Die ene partij kan volgens Adriaanse vervolgens het bouwproces optimaliseren. “Bij het grote bouwconcern, waar ik eerder werkte, was ik hier al mee bezig. Daar keek ik met mijn team hoe we digitale technologieën konden inzetten om over die verschillende fasen heen te optimaliseren. Met de hulp van digitale oplossingen wilden we beter zicht op het ontwerp krijgen en dat ontwerp optimaliseren, bijvoorbeeld ook richting de uitvoering (is het ontwerp realiseerbaar) en het onderhoud (is het onderwerp goed onderhoudbaar). Waarna je vervolgens de uitvoering en het onderhoud goedkoper kon uitvoeren. Dat behelst mogelijk een aanpassing waardoor het ontwerp duurder wordt, maar in een latere fase heb je daar profijt van. Doordat je als bouwer opdracht krijgt voor ontwerp, uitvoering en beheer- en onderhoud en je alle betrokken partijen weer contracteert (zoals ontwerpende partijen, onderaannemers en leveranciers), kun je één filosofie doorvoeren. Er ontstaat een incentive om het geheel te optimaliseren. Dat is een enorme aanjager om zeker op het gebied van digitale transformatie flinke innovatiestappen te zetten.”
Adriaanse: “Digitale technologieën zijn pas echt van grote waarde als het gaat om optimalisatie van ketens van partijen, hergebruik van gegevens van project naar project en het leren van project voor nieuwe projecten.”

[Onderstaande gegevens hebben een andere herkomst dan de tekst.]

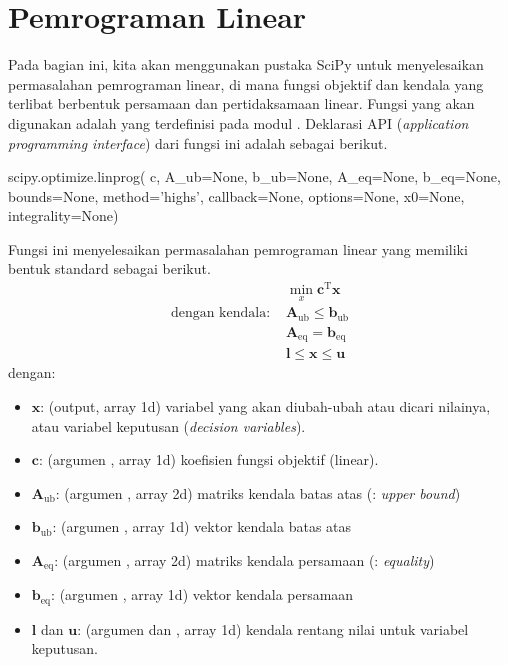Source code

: \section{Pemrograman Linear}

Pada bagian ini, kita akan menggunakan pustaka SciPy untuk menyelesaikan permasalahan
pemrograman linear, di mana fungsi objektif dan kendala yang terlibat berbentuk
persamaan dan pertidaksamaan linear. Fungsi yang akan digunakan adalah 
yang terdefinisi pada modul .
Deklarasi API (\textit{application programming interface}) dari fungsi ini adalah sebagai berikut.
%
\begin{pythoncode}
scipy.optimize.linprog(
    c, A_ub=None, b_ub=None, A_eq=None, b_eq=None, bounds=None,
    method='highs', callback=None, options=None, x0=None, integrality=None)
\end{pythoncode}
%
Fungsi ini menyelesaikan permasalahan
pemrograman linear yang memiliki bentuk standard sebagai berikut.
\begin{align*}
& \min_{x} \mathbf{c}^{\mathrm{T}} \mathbf{x} \\
\text{dengan kendala:}\,\, & \mathbf{A}_{\mathrm{ub}} \leq \mathbf{b}_{\mathrm{ub}} \\
& \mathbf{A}_{\mathrm{eq}} = \mathbf{b}_{\mathrm{eq}} \\
& \mathbf{l} \leq \mathbf{x} \leq \mathbf{u}
\end{align*}
dengan:
\begin{itemize}
\item $\mathbf{x}$: (output, array 1d) variabel yang akan diubah-ubah
atau dicari nilainya, atau variabel keputusan (\textit{decision variables}).
\item $\mathbf{c}$: (argumen , array 1d) koefisien fungsi objektif (linear).
\item $\mathbf{A}_{\mathrm{ub}}$: (argumen , array 2d) matriks kendala batas atas
(: \textit{upper bound})
\item $\mathbf{b}_{\mathrm{ub}}$: (argumen , array 1d) vektor kendala batas atas
\item $\mathbf{A}_{\mathrm{eq}}$: (argumen , array 2d) matriks kendala persamaan
(: \textit{equality})
\item $\mathbf{b}_{\mathrm{eq}}$: (argumen , array 1d) vektor kendala persamaan
\item $\mathbf{l}$ dan $\mathbf{u}$: (argumen  dan ,
array 1d) kendala rentang nilai untuk
variabel keputusan.
\end{itemize}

Wat het, zeker voor beheerders, volgens Adriaanse lastig maakt om de digitale transformatie vorm te geven in de bouw, is dat veel van de Nederlandse infrastructuur al tientallen jaren oud is. “Er ligt een grote opgave in het verschiet. Het vervangen en de renovatie van civiele infrastructuur. Er zijn in Nederland zo’n 85.000 bruggen en viaducten, die voor een groot gedeelte in de periode van 1960 tot 1980 zijn gebouwd. Die hebben een bepaalde levensduur en afhankelijk van wanneer ze zijn gebouwd, moeten die op een bepaald moment worden gerenoveerd of vervangen. Vanuit TNO zoeken we naar manieren om te voorspellen hoe lang een brug of viaduct nog meegaat, om op basis van die informatie de renovatie en vervanging te kunnen optimaliseren. Wat het lastig maakt, is dat van een brug die in de jaren zestig is gerealiseerd een mooi uitgewerkt informatiemodel ontbreekt. In zo’n geval moet je vaak blij zijn met wat tekeningen en schetsen. Digitale technologieën kunnen ons wel helpen. Zoals het in kaart brengen van een situatie met behulp van drones, laserscanning, automatische beeldherkenning en machine learning. Daardoor detecteer je knelpunten of schades. Maar volledig gedigitaliseerde informatiemodellen ontbreken. Dat is een worsteling waar veel partijen mee te maken hebben.”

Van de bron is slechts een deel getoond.